* **Task to carry out**:
In the material below, find every line containing the string "with" and return it.

* **Record extracts**:
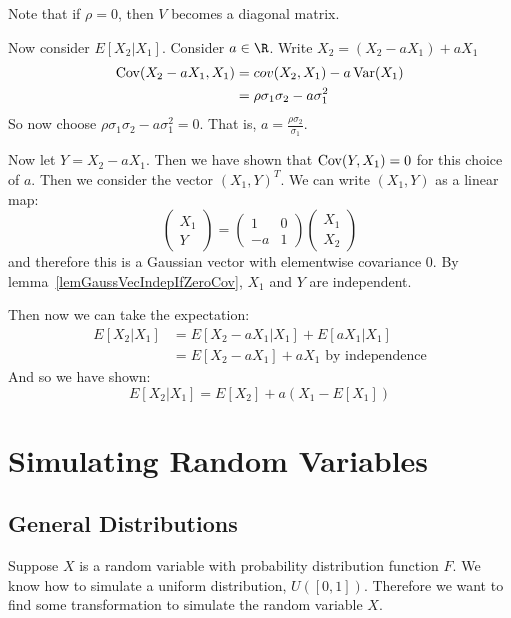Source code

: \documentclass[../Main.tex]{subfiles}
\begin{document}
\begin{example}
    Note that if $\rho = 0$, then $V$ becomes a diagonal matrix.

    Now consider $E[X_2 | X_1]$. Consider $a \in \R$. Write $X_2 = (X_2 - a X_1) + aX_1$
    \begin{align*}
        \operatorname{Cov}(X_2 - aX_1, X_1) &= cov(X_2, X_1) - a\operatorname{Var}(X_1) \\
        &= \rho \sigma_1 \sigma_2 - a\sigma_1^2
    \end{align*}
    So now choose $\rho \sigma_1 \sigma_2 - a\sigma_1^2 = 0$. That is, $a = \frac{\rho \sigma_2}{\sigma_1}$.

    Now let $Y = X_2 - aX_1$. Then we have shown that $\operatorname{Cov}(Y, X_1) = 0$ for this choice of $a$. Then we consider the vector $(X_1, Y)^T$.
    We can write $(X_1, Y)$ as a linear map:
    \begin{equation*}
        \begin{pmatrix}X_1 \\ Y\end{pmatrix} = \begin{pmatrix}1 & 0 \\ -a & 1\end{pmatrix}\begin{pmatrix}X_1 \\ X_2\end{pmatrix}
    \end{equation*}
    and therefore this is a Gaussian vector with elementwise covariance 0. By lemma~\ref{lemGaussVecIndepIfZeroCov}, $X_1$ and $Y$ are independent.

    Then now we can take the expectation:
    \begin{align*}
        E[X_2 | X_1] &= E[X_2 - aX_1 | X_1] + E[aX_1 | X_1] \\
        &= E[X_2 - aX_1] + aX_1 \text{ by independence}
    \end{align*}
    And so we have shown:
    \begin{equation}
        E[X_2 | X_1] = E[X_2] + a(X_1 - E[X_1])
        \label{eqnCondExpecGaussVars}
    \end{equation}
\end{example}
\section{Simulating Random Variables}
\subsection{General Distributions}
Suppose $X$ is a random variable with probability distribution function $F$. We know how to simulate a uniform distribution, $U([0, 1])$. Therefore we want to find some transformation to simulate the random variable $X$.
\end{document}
---
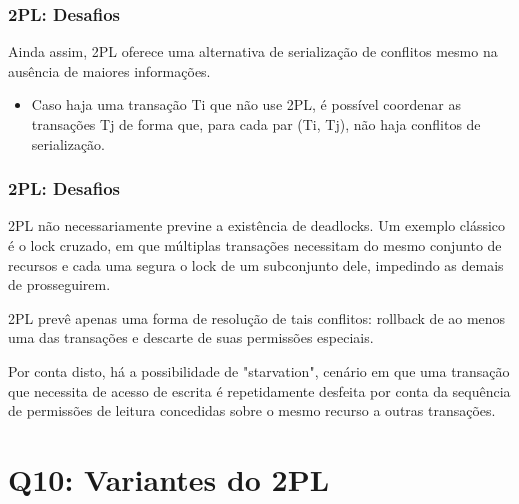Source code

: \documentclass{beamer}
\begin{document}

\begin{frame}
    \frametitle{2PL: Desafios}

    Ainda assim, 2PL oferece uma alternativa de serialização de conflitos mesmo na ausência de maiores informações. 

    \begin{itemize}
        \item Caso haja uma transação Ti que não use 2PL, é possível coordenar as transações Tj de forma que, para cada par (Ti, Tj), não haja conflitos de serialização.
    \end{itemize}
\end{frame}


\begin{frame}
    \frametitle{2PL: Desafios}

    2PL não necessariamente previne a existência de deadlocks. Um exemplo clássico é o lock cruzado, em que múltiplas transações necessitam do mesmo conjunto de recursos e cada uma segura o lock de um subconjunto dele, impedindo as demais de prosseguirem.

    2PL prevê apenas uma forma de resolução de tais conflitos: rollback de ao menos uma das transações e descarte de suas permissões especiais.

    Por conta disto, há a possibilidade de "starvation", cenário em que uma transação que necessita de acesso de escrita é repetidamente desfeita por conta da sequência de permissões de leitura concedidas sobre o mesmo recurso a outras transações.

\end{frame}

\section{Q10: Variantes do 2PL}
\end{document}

* **Solution**:
    and therefore this is a Gaussian vector with elementwise covariance 0. By lemma~\ref{lemGaussVecIndepIfZeroCov}, $X_1$ and $Y$ are independent.
Suppose $X$ is a random variable with probability distribution function $F$. We know how to simulate a uniform distribution, $U([0, 1])$. Therefore we want to find some transformation to simulate the random variable $X$.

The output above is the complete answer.